Root Cause Analysis: Oversized AS Paths
The “BGP experiment” a small European ISP performed in February 2009 has generated quite a splash: Cisco has discovered a new BGP bug that can be triggered only if you have a long enough AS-path and do outbound AS-path prepending (and a few of us learned more BGP intricacies we never wanted to know), lots of people have (hopefully) discovered the importance of the bgp maxas-limit configuration command and at least some ISPs have implemented inbound prepending filters that I wrote about almost a year ago. However, most of us thought that the original problem arose due to inexperienced operators of a leaf AS.
Mikael Abrahamsson was the first to notice that the number of prepends matches the low-order 8 bits of the offending AS number. Further contributors to NANOG mailing list confirmed that two autonomous systems with very long prepends are using BGP routers from Mikrotik. You configure those boxes with commands that have syntax deceptively close to Cisco's, but expect the number of AS numbers to prepend, not the AS-path. Obviously no range checking is done on the configuration parameter and the high-order 8 bits are ignored.

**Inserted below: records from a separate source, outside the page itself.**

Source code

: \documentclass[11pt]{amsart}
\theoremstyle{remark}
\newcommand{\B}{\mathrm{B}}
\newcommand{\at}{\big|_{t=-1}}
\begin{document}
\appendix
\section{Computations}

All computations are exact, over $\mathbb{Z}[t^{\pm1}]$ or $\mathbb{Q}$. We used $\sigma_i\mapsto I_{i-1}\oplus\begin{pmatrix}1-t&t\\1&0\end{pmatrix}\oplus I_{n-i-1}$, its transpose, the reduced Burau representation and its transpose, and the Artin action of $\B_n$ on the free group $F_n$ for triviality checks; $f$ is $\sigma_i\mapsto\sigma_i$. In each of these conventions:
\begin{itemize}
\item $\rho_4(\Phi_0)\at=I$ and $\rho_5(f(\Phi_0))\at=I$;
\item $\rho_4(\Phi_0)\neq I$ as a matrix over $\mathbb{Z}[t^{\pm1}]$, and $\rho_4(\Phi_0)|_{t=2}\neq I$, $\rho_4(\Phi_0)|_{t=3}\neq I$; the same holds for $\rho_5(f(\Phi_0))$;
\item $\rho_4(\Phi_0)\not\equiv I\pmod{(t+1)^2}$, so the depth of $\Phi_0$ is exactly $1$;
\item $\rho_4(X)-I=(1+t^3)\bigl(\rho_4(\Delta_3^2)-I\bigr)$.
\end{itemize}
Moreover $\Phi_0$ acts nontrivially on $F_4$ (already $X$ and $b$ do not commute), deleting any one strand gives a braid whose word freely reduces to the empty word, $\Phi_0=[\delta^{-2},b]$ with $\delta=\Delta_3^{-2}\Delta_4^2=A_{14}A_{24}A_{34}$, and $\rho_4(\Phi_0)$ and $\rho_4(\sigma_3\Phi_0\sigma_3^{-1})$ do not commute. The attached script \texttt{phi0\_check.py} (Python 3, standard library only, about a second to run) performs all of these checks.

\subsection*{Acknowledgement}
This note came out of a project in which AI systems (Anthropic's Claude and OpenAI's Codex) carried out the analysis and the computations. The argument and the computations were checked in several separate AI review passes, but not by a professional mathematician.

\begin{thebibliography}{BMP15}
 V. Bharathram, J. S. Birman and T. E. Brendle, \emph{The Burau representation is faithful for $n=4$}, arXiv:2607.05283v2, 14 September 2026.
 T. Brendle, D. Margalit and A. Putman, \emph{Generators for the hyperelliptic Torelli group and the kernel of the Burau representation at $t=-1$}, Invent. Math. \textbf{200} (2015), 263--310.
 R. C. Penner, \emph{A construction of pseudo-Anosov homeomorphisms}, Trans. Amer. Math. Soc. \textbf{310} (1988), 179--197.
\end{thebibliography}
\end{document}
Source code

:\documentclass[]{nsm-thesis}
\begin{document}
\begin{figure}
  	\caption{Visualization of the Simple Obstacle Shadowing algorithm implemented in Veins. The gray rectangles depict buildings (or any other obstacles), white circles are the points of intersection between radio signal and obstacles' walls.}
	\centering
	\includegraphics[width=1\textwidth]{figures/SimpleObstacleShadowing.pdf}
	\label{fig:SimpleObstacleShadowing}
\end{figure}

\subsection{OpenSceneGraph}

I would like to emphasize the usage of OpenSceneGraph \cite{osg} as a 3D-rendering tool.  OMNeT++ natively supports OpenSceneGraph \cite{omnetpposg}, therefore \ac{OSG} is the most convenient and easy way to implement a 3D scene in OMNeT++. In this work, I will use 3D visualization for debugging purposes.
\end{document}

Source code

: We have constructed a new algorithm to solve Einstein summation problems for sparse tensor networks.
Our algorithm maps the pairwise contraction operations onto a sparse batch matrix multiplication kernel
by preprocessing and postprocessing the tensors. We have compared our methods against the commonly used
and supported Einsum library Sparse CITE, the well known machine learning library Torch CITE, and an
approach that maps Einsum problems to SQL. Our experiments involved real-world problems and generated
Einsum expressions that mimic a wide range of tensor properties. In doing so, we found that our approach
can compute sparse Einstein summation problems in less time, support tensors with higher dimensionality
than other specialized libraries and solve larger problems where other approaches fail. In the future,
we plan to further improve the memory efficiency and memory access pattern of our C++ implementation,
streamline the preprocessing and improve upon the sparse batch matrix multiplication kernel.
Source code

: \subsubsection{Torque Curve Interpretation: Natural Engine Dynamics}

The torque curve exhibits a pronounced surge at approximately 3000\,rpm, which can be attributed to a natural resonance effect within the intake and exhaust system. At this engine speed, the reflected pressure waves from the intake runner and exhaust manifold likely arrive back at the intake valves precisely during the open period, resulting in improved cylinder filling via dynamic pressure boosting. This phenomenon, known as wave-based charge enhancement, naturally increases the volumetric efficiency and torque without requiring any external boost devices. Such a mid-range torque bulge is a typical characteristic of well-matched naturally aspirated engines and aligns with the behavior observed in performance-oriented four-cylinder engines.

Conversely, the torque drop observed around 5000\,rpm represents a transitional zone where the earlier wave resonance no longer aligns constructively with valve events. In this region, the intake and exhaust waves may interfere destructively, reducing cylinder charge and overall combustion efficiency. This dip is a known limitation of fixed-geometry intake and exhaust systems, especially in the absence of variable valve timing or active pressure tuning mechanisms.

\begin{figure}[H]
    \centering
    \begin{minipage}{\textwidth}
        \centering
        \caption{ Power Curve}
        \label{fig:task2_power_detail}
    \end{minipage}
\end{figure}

So it looks like the incident started with a box that accepts invalid configuration parameter used in an AS with very high value in low-order 8 bits (quite improbable, but obviously not impossible). Numerous ISPs that did not limit the BGP updates they were propagating and an IOS bug did the rest.
Very interesting observation, looking at the modulo to determine if these share the same root cause.
I created a list of longest ASpaths per day, starting with February 1st.
I added a feature that checks if number of prepends matches the low-order 8 bits of the offending AS number. Indicating that it's likely caused by the same bug.
The list can be found here:
Interesting is that the first time this was observed was actually on February 9th. I didn't hear anyone talk about that. However I do know that one of my upstreams experienced BGP problems (flaps) exactly at the time of the update.
Keep up the good work,
The huge impact on the Internet was caused by a Cisco bug, which was only triggered if the AS-path length was close enough to 255 and the AS-path prepending was used.
Obviously someone in the core was doing just the right amount of prepending to reset the BGP sessions and trigger the flood.
The first time the offending AS was far enough from the core that the eventual flaps were not noticed (although there had to be some non-IOS boxes in the path for you to get the AS-path length of 257).